We made this peach & graham cracker dish as a non-dairy alternative dessert to serve with key lime pie. It is not precise recipe and would be difficult to mess up (the sign of a good dessert?). We baked the dessert in a small, shallow dish rather than a full pie dish given the abundance of dessert options over the weekend (key lime pie, brownies, blueberry cake, Ben & Jerry's Cherry Garcia ice cream...!).
2 Peaches, sliced
Brown sugar, any amount
Flour, any amount
Butter, any amount
Mix the sliced peaches, brown sugar, flour and butter in a bowl.

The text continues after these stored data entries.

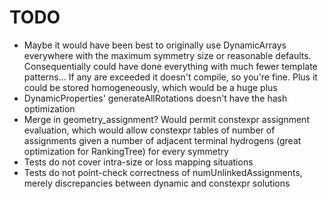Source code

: # TODO

- Maybe it would have been best to originally use DynamicArrays everywhere with
  the maximum symmetry size or reasonable defaults. Consequentially could have
  done everything with much fewer template patterns... If any are exceeded it
  doesn't compile, so you're fine. Plus it could be stored homogeneously, which
  would be a huge plus
- DynamicProperties' generateAllRotations doesn't have the hash optimization
- Merge in geometry_assignment? Would permit constexpr assignment evaluation,
  which would allow constexpr tables of number of assignments given a number of
  adjacent terminal hydrogens (great optimization for RankingTree) for every
  symmetry
- Tests do not cover intra-size or loss mapping situations
- Tests do not point-check correctness of numUnlinkedAssignments, merely
  discrepancies between dynamic and constexpr solutions
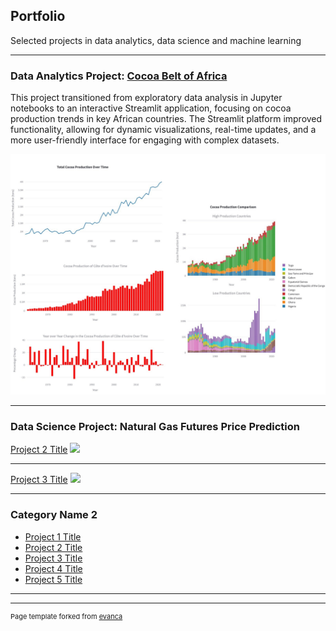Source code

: ## Portfolio
Selected projects in data analytics, data science and machine learning

---

### Data Analytics Project: [Cocoa Belt of Africa](https://cocoabeltofafrica.streamlit.app/)
This project transitioned from exploratory data analysis in Jupyter notebooks to an interactive Streamlit application, focusing on cocoa production trends in key African countries. The Streamlit platform improved functionality, allowing for dynamic visualizations, real-time updates, and a more user-friendly interface for engaging with complex datasets.



<img src="images/cocoa_collection.jpg?raw=true"/>


---
### Data Science Project: Natural Gas Futures Price Prediction
[Project 2 Title](/pdf/sample_presentation.pdf)
<img src="images/dummy_thumbnail.jpg?raw=true"/>

---
[Project 3 Title](http://example.com/)
<img src="images/dummy_thumbnail.jpg?raw=true"/>

---

### Category Name 2

- [Project 1 Title](https://cocoabeltofafrica.streamlit.app/)
- [Project 2 Title](http://example.com/)
- [Project 3 Title](http://example.com/)
- [Project 4 Title](http://example.com/)
- [Project 5 Title](http://example.com/)

---




---
<p style="font-size:11px">Page template forked from <a href="https://github.com/evanca/quick-portfolio">evanca</a></p>
<!-- Remove above link if you don't want to attibute -->
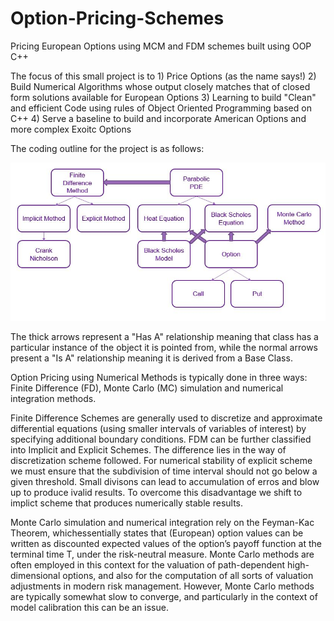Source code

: # Option-Pricing-Schemes
Pricing European Options using MCM and FDM schemes built using OOP C++ 

The focus of this small project is to 
    1) Price Options (as the name says!)
    2) Build Numerical Algorithms whose output closely matches that of closed form solutions available for European Options
    3) Learning to build "Clean" and efficient Code using rules of Object Oriented Programming based on C++
    4) Serve a baseline to build and incorporate American Options and more complex Exoitc Options
    
The coding outline for the project is as follows:

![alt text](https://github.com/hobbsquant/Option-Pricing-Schemes/blob/main/Process%20Flow.JPG)

The thick arrows represent a "Has A" relationship meaning that class has a particular instance of the object it is pointed from, while the normal arrows present a "Is A" relationship meaning it is derived from a Base Class. 

Option Pricing using Numerical Methods is typically done in three ways: Finite Difference (FD), Monte Carlo (MC) simulation and numerical integration methods.

Finite Difference Schemes are generally used to discretize and approximate differential equations (using smaller intervals of variables of interest) by specifying 
additional boundary conditions. FDM can be further classified into Implicit and Explicit Schemes. The difference lies in the way of discretization scheme followed. 
For numerical stability of explicit scheme we must ensure that the subdivision of time interval should not go below a given threshold. Small divisons can lead to
accumulation of erros and blow up to produce ivalid results. To overcome this disadvantage we shift to implict scheme that produces numerically stable results. 

Monte Carlo simulation and numerical integration rely on the Feyman-Kac Theorem, whichessentially states that (European) option values can be written as 
discounted expected values of the option’s payoff function at the terminal time T, under the risk-neutral measure. Monte Carlo methods are often employed 
in this context for the valuation of path-dependent high-dimensional options, and also for the computation of all sorts of valuation adjustments in modern 
risk management. However, Monte Carlo methods are typically somewhat slow to converge, and particularly in the context of model calibration this can be an issue.

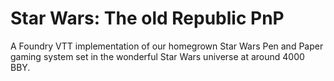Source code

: # Star Wars: The old Republic PnP

A Foundry VTT implementation of our homegrown Star Wars Pen and Paper gaming system
set in the wonderful Star Wars universe at around 4000 BBY.
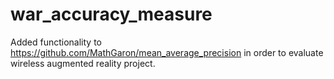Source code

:# war_accuracy_measure

Added functionality to https://github.com/MathGaron/mean_average_precision in order to evaluate wireless augmented reality project.
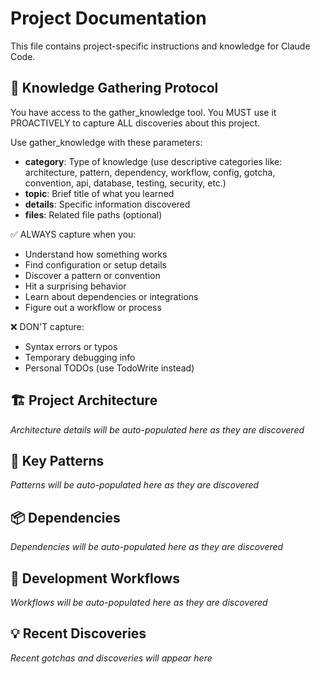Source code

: # Project Documentation

This file contains project-specific instructions and knowledge for Claude Code.

<!-- BEGIN CHRONICLER: knowledge-gathering-protocol -->
## 🧠 Knowledge Gathering Protocol

You have access to the gather_knowledge tool. You MUST use it PROACTIVELY to capture ALL discoveries about this project.

Use gather_knowledge with these parameters:
- **category**: Type of knowledge (use descriptive categories like: architecture, pattern, dependency, workflow, config, gotcha, convention, api, database, testing, security, etc.)
- **topic**: Brief title of what you learned
- **details**: Specific information discovered
- **files**: Related file paths (optional)

✅ ALWAYS capture when you:
- Understand how something works
- Find configuration or setup details
- Discover a pattern or convention
- Hit a surprising behavior
- Learn about dependencies or integrations
- Figure out a workflow or process

❌ DON'T capture:
- Syntax errors or typos
- Temporary debugging info
- Personal TODOs (use TodoWrite instead)
<!-- END CHRONICLER: knowledge-gathering-protocol -->

<!-- BEGIN CHRONICLER: project-architecture -->
## 🏗️ Project Architecture

_Architecture details will be auto-populated here as they are discovered_
<!-- END CHRONICLER: project-architecture -->

<!-- BEGIN CHRONICLER: key-patterns -->
## 🎯 Key Patterns

_Patterns will be auto-populated here as they are discovered_
<!-- END CHRONICLER: key-patterns -->

<!-- BEGIN CHRONICLER: dependencies -->
## 📦 Dependencies

_Dependencies will be auto-populated here as they are discovered_
<!-- END CHRONICLER: dependencies -->

<!-- BEGIN CHRONICLER: development-workflows -->
## 🔄 Development Workflows

_Workflows will be auto-populated here as they are discovered_
<!-- END CHRONICLER: development-workflows -->

<!-- BEGIN CHRONICLER: recent-discoveries -->
## 💡 Recent Discoveries

_Recent gotchas and discoveries will appear here_
<!-- END CHRONICLER: recent-discoveries -->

Set aside at room temperature to thicken while making the crust.
Graham Cracker Crust:
1 cups crushed graham crackers
1/6 cup brown sugar
1/4 cup unsalted butter (1/2 stick melted)
Pinch of salt
Crush graham crackers in a mixing bowl, can leave some small chunks. Stir in brown sugar and melted butter, and add pinch of salt. While stirring, continue to crush graham cracker mix. Pour into a shallow baking dish, flattening the base and pinching the sides to the walls of the dish. Bake for 10 minutes at 350 degrees, then let cool for at least 30 minutes.
Add peach pie filling to the cooled crust, bake for 30 minutes at 350, or until peaches can be gently pierced with a fork. If the crust is done to your liking and the peaches need more time baking, add a layer of tin foil over the dish to continue baking without burning the crust.
Enjoy on its own or top with dairy free whipped cream or (....and?!) a scoop of DF vanilla ice cream.